• Task statement:
Only lines with the string "likely" are wanted. Pull them out of the data.

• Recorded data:
[Start of section]

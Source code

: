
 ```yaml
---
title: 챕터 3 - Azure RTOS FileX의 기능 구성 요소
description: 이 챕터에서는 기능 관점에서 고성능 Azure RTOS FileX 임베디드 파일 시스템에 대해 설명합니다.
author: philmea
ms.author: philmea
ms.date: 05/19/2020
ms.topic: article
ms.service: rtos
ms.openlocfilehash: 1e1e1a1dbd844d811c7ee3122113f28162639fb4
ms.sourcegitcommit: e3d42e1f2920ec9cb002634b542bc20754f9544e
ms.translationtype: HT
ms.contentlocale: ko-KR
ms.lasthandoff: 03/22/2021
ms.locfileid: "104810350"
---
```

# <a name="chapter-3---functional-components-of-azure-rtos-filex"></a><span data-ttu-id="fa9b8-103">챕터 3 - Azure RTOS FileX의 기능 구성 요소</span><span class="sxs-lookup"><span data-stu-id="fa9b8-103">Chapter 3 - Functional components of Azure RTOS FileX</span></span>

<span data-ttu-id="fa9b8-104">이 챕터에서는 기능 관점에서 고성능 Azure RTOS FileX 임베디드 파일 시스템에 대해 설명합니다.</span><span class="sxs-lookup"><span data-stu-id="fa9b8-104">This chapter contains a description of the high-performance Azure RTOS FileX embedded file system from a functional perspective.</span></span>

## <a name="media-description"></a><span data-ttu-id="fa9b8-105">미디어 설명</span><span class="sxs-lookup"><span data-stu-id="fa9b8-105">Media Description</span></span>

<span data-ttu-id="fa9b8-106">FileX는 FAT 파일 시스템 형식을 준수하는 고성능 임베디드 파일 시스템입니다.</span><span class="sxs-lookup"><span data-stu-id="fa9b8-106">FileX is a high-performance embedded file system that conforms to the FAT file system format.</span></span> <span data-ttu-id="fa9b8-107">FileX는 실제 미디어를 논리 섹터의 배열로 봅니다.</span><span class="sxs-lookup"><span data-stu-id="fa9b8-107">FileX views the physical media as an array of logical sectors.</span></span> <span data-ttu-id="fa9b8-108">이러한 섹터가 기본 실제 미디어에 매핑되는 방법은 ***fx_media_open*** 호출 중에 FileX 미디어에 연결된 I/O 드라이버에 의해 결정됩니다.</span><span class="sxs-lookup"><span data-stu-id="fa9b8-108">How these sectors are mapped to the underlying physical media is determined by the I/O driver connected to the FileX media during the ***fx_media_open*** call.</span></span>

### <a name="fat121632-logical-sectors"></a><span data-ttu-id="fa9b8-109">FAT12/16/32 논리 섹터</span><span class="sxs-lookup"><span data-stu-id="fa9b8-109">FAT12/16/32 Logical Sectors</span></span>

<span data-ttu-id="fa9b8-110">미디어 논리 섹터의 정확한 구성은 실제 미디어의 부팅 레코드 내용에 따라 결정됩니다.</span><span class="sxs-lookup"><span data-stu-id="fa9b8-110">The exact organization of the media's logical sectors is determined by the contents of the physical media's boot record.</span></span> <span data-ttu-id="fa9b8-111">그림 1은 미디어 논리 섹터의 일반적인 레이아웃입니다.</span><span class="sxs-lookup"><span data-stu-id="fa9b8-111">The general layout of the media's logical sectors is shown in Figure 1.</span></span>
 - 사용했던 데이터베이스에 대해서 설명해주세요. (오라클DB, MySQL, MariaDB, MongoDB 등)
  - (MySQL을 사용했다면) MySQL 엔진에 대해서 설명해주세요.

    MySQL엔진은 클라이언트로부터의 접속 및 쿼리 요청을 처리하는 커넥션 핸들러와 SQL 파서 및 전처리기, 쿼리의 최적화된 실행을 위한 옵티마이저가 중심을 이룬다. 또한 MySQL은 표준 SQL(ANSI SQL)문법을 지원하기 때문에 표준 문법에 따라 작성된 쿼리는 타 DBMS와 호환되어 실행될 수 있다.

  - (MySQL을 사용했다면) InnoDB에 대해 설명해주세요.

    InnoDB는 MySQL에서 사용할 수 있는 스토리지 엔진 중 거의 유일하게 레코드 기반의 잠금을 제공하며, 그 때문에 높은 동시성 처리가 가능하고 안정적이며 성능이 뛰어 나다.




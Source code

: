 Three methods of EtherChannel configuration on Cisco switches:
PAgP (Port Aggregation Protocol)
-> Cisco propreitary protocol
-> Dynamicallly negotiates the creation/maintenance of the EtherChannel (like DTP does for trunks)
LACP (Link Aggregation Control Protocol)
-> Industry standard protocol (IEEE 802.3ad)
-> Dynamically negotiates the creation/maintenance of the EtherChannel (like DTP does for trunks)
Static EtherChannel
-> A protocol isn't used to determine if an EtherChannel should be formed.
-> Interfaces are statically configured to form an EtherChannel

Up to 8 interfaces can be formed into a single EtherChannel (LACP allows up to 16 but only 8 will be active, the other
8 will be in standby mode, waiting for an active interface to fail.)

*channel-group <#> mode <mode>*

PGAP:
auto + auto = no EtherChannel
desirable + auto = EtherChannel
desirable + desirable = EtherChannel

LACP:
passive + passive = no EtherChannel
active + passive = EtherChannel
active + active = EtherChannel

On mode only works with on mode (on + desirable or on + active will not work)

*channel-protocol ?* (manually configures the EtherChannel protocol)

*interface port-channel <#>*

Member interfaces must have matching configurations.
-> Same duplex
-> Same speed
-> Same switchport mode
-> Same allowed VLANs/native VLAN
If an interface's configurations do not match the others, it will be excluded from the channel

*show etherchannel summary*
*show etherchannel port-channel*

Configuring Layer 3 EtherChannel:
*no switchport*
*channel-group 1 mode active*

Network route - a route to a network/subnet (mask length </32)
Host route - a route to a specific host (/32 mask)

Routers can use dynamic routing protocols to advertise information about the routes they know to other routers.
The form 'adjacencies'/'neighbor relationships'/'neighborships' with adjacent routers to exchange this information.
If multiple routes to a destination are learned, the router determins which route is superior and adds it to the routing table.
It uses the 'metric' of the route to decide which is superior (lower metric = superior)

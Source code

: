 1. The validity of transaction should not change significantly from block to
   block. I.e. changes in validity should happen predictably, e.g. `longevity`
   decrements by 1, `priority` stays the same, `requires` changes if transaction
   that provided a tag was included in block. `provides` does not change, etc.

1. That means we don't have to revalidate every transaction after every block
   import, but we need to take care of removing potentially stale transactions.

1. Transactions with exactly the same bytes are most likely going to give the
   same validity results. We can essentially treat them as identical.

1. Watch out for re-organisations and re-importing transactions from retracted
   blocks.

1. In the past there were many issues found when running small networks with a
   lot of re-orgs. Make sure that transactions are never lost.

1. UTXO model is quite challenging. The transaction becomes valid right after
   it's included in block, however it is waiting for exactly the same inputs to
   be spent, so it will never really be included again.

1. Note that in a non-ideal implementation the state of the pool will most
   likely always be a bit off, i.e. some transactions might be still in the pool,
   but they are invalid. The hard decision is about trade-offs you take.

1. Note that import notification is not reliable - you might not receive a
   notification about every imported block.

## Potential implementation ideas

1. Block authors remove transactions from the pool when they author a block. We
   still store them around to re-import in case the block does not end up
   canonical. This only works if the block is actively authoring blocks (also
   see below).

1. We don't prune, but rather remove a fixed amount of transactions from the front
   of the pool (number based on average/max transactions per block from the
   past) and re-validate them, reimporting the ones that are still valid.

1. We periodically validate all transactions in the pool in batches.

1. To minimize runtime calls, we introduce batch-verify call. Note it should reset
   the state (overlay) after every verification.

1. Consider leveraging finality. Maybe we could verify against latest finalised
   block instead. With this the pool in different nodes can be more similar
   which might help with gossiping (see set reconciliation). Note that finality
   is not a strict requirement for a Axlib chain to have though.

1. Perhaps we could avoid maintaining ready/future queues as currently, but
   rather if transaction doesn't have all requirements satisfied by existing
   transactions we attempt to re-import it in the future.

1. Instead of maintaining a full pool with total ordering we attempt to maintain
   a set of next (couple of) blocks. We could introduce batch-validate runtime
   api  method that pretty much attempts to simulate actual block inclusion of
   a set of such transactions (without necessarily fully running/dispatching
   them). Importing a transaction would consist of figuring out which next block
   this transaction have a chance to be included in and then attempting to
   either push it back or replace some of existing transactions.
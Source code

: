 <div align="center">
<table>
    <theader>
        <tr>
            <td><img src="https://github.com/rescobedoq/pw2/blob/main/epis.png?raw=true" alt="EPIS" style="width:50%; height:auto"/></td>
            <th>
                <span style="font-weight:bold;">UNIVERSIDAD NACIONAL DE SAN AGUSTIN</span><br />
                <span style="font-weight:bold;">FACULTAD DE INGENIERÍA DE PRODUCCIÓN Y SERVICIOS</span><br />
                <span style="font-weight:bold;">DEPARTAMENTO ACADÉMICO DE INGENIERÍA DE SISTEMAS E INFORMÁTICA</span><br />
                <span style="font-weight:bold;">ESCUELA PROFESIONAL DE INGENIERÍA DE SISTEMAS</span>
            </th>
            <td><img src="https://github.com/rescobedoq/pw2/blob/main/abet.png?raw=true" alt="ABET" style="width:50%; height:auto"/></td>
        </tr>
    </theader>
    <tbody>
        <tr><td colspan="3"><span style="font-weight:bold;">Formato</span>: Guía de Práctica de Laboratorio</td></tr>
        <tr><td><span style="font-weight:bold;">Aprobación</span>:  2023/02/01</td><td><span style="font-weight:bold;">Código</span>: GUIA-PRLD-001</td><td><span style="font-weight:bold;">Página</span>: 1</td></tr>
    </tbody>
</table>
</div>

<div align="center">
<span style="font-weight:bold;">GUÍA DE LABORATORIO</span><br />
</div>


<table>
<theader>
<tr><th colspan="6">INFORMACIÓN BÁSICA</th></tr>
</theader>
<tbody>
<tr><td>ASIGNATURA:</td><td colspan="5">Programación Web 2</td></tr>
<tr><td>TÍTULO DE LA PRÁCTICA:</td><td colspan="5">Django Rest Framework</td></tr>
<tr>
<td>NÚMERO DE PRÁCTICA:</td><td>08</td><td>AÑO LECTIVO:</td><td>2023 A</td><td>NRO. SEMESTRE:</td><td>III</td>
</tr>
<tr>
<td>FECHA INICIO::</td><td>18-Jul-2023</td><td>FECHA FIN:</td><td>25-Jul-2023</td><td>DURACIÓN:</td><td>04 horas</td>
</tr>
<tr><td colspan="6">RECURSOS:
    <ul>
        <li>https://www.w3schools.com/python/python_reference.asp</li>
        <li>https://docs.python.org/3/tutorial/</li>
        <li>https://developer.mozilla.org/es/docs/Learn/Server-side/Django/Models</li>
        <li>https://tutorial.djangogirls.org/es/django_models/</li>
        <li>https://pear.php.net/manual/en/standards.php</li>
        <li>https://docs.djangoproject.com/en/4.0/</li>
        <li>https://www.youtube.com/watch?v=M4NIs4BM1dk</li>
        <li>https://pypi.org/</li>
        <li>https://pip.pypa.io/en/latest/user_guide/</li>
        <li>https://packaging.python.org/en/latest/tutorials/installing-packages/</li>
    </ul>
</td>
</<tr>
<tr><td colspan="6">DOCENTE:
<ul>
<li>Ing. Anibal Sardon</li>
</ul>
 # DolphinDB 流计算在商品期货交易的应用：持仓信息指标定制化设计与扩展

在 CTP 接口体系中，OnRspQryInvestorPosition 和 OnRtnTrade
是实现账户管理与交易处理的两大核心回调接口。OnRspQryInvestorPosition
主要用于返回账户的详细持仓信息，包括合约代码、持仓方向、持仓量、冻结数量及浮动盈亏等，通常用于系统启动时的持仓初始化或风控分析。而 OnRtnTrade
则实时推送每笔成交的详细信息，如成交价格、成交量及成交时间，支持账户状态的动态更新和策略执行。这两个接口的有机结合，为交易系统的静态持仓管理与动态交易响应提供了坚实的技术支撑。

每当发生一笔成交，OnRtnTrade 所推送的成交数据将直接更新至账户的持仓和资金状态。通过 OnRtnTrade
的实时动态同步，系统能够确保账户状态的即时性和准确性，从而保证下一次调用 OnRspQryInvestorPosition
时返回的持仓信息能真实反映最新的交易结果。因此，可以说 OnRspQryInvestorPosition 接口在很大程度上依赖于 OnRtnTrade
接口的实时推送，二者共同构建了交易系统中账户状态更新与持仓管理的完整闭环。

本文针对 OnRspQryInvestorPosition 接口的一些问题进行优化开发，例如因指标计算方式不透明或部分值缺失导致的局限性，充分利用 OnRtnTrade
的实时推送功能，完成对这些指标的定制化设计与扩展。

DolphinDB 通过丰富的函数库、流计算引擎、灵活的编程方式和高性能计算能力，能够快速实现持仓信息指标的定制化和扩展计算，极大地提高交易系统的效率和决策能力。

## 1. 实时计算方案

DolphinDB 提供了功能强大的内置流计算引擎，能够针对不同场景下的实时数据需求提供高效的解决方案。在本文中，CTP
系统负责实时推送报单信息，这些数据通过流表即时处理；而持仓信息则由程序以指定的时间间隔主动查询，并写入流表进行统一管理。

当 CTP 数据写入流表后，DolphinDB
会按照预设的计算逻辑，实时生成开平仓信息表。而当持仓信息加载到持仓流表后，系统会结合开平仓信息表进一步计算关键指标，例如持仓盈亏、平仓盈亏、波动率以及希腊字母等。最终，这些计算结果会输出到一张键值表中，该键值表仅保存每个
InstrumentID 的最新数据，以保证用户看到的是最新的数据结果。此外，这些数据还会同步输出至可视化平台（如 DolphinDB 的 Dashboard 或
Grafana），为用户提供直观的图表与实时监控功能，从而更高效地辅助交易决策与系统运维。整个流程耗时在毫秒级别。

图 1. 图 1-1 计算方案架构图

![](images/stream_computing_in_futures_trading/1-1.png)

[End of section]

• Solution to this problem:
1. Transactions with exactly the same bytes are most likely going to give the
   likely always be a bit off, i.e. some transactions might be still in the pool,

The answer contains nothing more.